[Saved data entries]
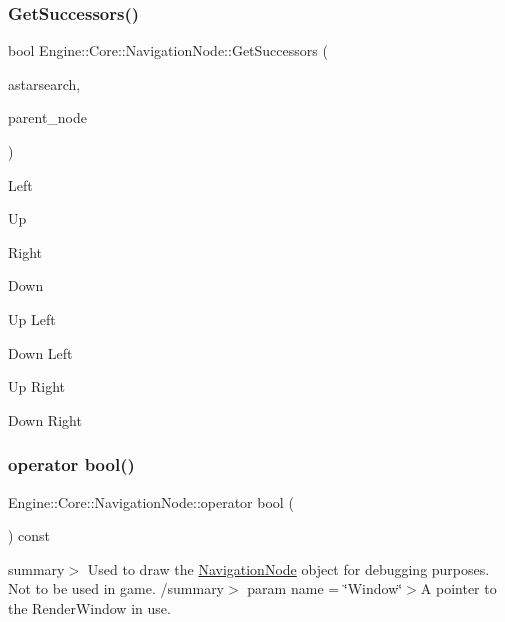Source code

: \subsubsection{\texorpdfstring{Get\+Successors()}{GetSuccessors()}}
{\footnotesize\ttfamily bool Engine\+::\+Core\+::\+Navigation\+Node\+::\+Get\+Successors (\begin{DoxyParamCaption}\item[{\hyperlink{class_a_star_search}{A\+Star\+Search}$<$ \hyperlink{struct_engine_1_1_core_1_1_navigation_node}{Navigation\+Node} $>$ $\ast$}]{astarsearch,  }\item[{\hyperlink{struct_engine_1_1_core_1_1_navigation_node}{Navigation\+Node} $\ast$}]{parent\+\_\+node }\end{DoxyParamCaption})}

Left

Up

Right

Down

Up Left

Down Left

Up Right

Down Right \mbox{\label{struct_engine_1_1_core_1_1_navigation_node_a6435f925c6b28774a025f5650bd76b56}} 
\subsubsection{\texorpdfstring{operator bool()}{operator bool()}}
{\footnotesize\ttfamily Engine\+::\+Core\+::\+Navigation\+Node\+::operator bool (\begin{DoxyParamCaption}{ }\end{DoxyParamCaption}) const\hspace{0.3cm}{\ttfamily [explicit]}}

summary$>$ Used to draw the \hyperlink{struct_engine_1_1_core_1_1_navigation_node}{Navigation\+Node} object for debugging purposes. Not to be used in game. /summary$>$ param name = \char`\"{}\+Window\char`\"{}$>$A pointer to the Render\+Window in use.\mbox{\label{struct_engine_1_1_core_1_1_navigation_node_a12cffe89f89aac9623ae2530dd556dc7}}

§ Task brief: Exclude the pictures and give back the rest of the data above exactly as written.

§ Response:
Source code

: \subsubsection{\texorpdfstring{Get\+Successors()}{GetSuccessors()}}
{\footnotesize\ttfamily bool Engine\+::\+Core\+::\+Navigation\+Node\+::\+Get\+Successors (\begin{DoxyParamCaption}\item[{\hyperlink{class_a_star_search}{A\+Star\+Search}$<$ \hyperlink{struct_engine_1_1_core_1_1_navigation_node}{Navigation\+Node} $>$ $\ast$}]{astarsearch,  }\item[{\hyperlink{struct_engine_1_1_core_1_1_navigation_node}{Navigation\+Node} $\ast$}]{parent\+\_\+node }\end{DoxyParamCaption})}

Left

Up

Right

Down

Up Left

Down Left

Up Right

Down Right \mbox{\label{struct_engine_1_1_core_1_1_navigation_node_a6435f925c6b28774a025f5650bd76b56}} 
\subsubsection{\texorpdfstring{operator bool()}{operator bool()}}
{\footnotesize\ttfamily Engine\+::\+Core\+::\+Navigation\+Node\+::operator bool (\begin{DoxyParamCaption}{ }\end{DoxyParamCaption}) const\hspace{0.3cm}{\ttfamily [explicit]}}

summary$>$ Used to draw the \hyperlink{struct_engine_1_1_core_1_1_navigation_node}{Navigation\+Node} object for debugging purposes. Not to be used in game. /summary$>$ param name = \char`\"{}\+Window\char`\"{}$>$A pointer to the Render\+Window in use.\mbox{\label{struct_engine_1_1_core_1_1_navigation_node_a12cffe89f89aac9623ae2530dd556dc7}}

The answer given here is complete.